Ao escolher um enredo centrado no caso Dreyfus como um dos seus últimos filmes  ─ aos 86 anos não está exatamente no início ou no meio da carreira ─, Polanski sugere que o público e a crítica  o vejam como Alfred Dreyfus. O capitão de artilharia, vivido com sobriedade por Louis Garrel,  é  acusado de espionagem, em um julgamento denunciado como de puro antissemitismo (se ainda não leu, aproveite o coronavírus para ler a obra prima J’accuse!, de Émile Zola). No entanto, como sempre admitiu a culpa de ter drogado uma criança de 13 anos, em 1977 nos Estados Unidos, quando tinha  43 anos,  não era propriamente um inocente. E temendo  receber uma pena demasiada,  antes de receber a sentença fugiu para a França. A França é sua  irônica Ilha do Diabo.

Se nos ativermos a uma análise estética, O oficial e o espião muito pouco contribuiria para a elevação da arte. Estrutura acadêmica, no sentido de um padrão narrativo clássico, e encenação ordinária. Uma decepção se considerarmos seu primeiro filme, A faca na água (1962),  um suspense que  indicava o domínio do diretor na linguagem do cinema, e, claro, os estupendos filmes de horror A dança dos vampiros (1967) e O bebê de Rosemary (1968). Produções  que não envelheceram, que servem de exemplo de como é possível lançar mão do cinema de gênero com inventividade. Há outros títulos memoráveis em sua longa carreira, o que torna ainda mais justificável a atenção que recebe a cada novo trabalho.

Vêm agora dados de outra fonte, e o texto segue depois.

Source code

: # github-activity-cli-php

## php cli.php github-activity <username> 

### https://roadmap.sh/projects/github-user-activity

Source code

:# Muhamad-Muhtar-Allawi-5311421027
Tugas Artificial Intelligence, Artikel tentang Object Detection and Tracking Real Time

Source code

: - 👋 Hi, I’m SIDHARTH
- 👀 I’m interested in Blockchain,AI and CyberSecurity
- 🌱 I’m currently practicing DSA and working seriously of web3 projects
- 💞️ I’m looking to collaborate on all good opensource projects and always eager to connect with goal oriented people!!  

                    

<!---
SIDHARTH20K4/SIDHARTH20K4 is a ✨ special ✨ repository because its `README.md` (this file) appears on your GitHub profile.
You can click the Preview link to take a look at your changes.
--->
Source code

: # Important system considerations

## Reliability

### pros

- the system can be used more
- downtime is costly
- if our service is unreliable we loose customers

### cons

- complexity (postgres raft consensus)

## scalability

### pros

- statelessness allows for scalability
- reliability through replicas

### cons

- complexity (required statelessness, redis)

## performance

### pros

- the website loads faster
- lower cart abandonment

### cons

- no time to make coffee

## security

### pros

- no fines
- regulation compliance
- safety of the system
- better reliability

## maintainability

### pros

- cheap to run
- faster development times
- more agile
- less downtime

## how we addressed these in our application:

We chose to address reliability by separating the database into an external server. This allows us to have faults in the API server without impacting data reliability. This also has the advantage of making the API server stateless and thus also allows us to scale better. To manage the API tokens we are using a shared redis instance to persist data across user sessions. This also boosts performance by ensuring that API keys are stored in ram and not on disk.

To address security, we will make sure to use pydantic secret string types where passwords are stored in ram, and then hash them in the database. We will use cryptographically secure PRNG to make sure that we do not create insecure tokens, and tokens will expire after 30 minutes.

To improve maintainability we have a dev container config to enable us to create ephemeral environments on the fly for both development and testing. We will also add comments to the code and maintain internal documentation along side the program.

Dar atenção não implica em ignorar seu crime. Se houve mau comportamento do juiz nos Estados Unidos à época, se o julgamento fosse transformado em espetáculo, é outra questão. O fato é que Polanski admitiu o crime e deveria ser julgado. A reflexão é necessária, pois está em jogo algo mais complexo do que um crime. Ou melhor, um crime mais complexo do que uma conduta ilegal. Graças ao feminismo, e passadas todas estas décadas, hoje mulheres e homens têm mais consciência do que representa abuso, pedofilia, estupro. O feminismo não é um movimento passageiro, é uma visão de mundo, e nesta visão o episódio indefensável de usar o corpo de mulheres, com o agravante de se tratar de pedofilia, adquire uma dimensão maior. É preciso, estrategicamente, usar destes momentos históricos ─ e o lançamento deste filme é um momento histórico relevante para o processo de conscientização quanto à igualdade ─ para discutir, afinal, por que a sociedade cria  graus de importância e punibilidade quando se trata de violência de gênero.

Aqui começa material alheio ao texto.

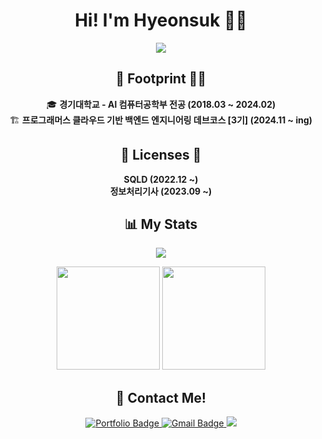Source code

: <h1 align="center">Hi! I'm Hyeonsuk 🙋‍♂️</h1>

<p align="center">
  <img src="https://readme-typing-svg.herokuapp.com?font=Fira+Code&weight=600&pause=1000&color=F7A8B8&center=true&vCenter=true&width=450&height=45&lines=Backend+Engineer;Always+learning+new+things!"/>
</p>

<h2 align="center">👣 Footprint 🚶‍♂️</h2>
<p align="center">
  🎓 <b>경기대학교 - AI 컴퓨터공학부 전공 (2018.03 ~ 2024.02)</b><br>
  🏗 <b>프로그래머스 클라우드 기반 백엔드 엔지니어링 데브코스 [3기] (2024.11 ~ ing)</b>
</p>

<h2 align="center">📃 Licenses 📜</h2>
<p align="center">
  <b>SQLD (2022.12 ~)</b><br>
  <b>정보처리기사 (2023.09 ~)</b>
</p>

<h2 align="center">📊 My Stats</h2>
<p align="center">
  <img src="https://hits.seeyoufarm.com/api/count/incr/badge.svg?url=https%3A%2F%2Fgithub.com%2Fjanghyeonsuk&count_bg=%23F29494&title_bg=%232F2E2E&icon=github.svg&icon_color=%23FFFFFF&title=Github+Views&edge_flat=false"/>
</p>

<p align="center">
  <img src="https://github-readme-stats.vercel.app/api?username=janghyeonsuk&show_icons=true&theme=dark" height="165">
  <img src="https://github-readme-stats.vercel.app/api/top-langs/?username=janghyeonsuk&layout=compact&theme=dark" height="165">
</p>

<h2 align="center">🚀 Contact Me!</h2>
<p align="center">
  <a href="https://hyeonlife.notion.site/portfolio" target="_blank">
    <img src="https://img.shields.io/badge/Portfolio-000000?style=flat-square&logo=Notion&logoColor=white" alt="Portfolio Badge">
  </a>
  <a href="mailto:devhyeonsuk@gmail.com">
    <img src="https://img.shields.io/badge/Gmail-d14836?style=flat&logo=Gmail&logoColor=white" alt="Gmail Badge">
  </a>
  <a href="https://velog.io/@janghyeonsuk/posts">
    <img src="https://img.shields.io/badge/Velog-20C997?style=flat&logo=Velog&logoColor=white"/>
  </a>
</p>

Se ficarmos  no universo de Polanski,  o antissemitismo é rechaçado  nos domínios de qualquer intelectualidade racional, progressista, humanista, etc. Em seu nome foram perpetrados crimes hediondos. Tirando a extrema direita que volta a sair dos bueiros do mundo com o ódio aos judeus, estamos todos de acordo quanto à inadmissibilidade desta conduta. Então, Polanski tem a seu favor uma luta em comum. Ao escolher este tema, ele cria uma barreira de proteção: não me ataquem, pois ao me atacarem, vocês estão sendo antissemitas.

Ocorre que na visão de mundo da ideologia feminista, não é passível de compreensão (e perdão) alguém que, por pertencer a um grupo étnico-religioso e ser perseguido por isto, achar que praticar crimes contra mulheres e não ser julgado é ok.

E se insistimos aqui no peso da natureza extrafílmica de O oficial e o espião,  é também porque  Polanski fez questão de “tocar no assunto”  no roteiro que  assina com o autor da novela original, Robert Harris. Pauline Monnier, amante do coronel Georges Picquart (o sempre irretocável Jean Dujardin), é sua mensagem às mulheres. Emmanuelle Seigner, esposa do diretor, ao viver a personagem coadjuvante na história,   diz muito desta mensagem. Como mulher de seu tempo, Pauline casou com o primeiro que lhe pediu em casamento. Este é o contexto  do século 19, bem verossímil. Mas para mostrar a força e a independência das mulheres (de hoje), o enredo a coloca tendo um caso extraconjugal e, mais importante (spoiler), no desfecho de seu subplot ela, já separada, é pedida em casamento pelo coronel Picquart e não aceita. Prefere seguir numa relação amorosa fora dos padrões. Pode não ser verossímil para aquele tempo, mas é a piscadela de Polanski para as mulheres. Há  outros filmes dele com mulheres protagonistas  fortes, portanto, não se trata de algo novo em sua filmografia. Porém esta personagem em específico, neste filme, neste momento #MeToo, precisa ser lida de forma diferente. Ela é o extrafílmico se esgueirando para ter relevo na trama e contribuir para o discurso de Polanski a seu favor. Ele não voltou para os Estados Unidos para ser julgado, mas monta na tela sua defesa extratribunal. Paradoxalmente, afirma que é inocente, contrariando a sua admissão de culpa quanto ao caso em solo americano que o levou à prisão (há outras denúncias posteriores). Através do filme, reafirma sua condição de judeu perseguido e injustiçado e aproveita para deixar claro sua opinião sobre as mulheres por meio de uma personagem libertária. Assim, é seu próprio advogado fundamentando sua defesa, mesmo que caindo em contradição.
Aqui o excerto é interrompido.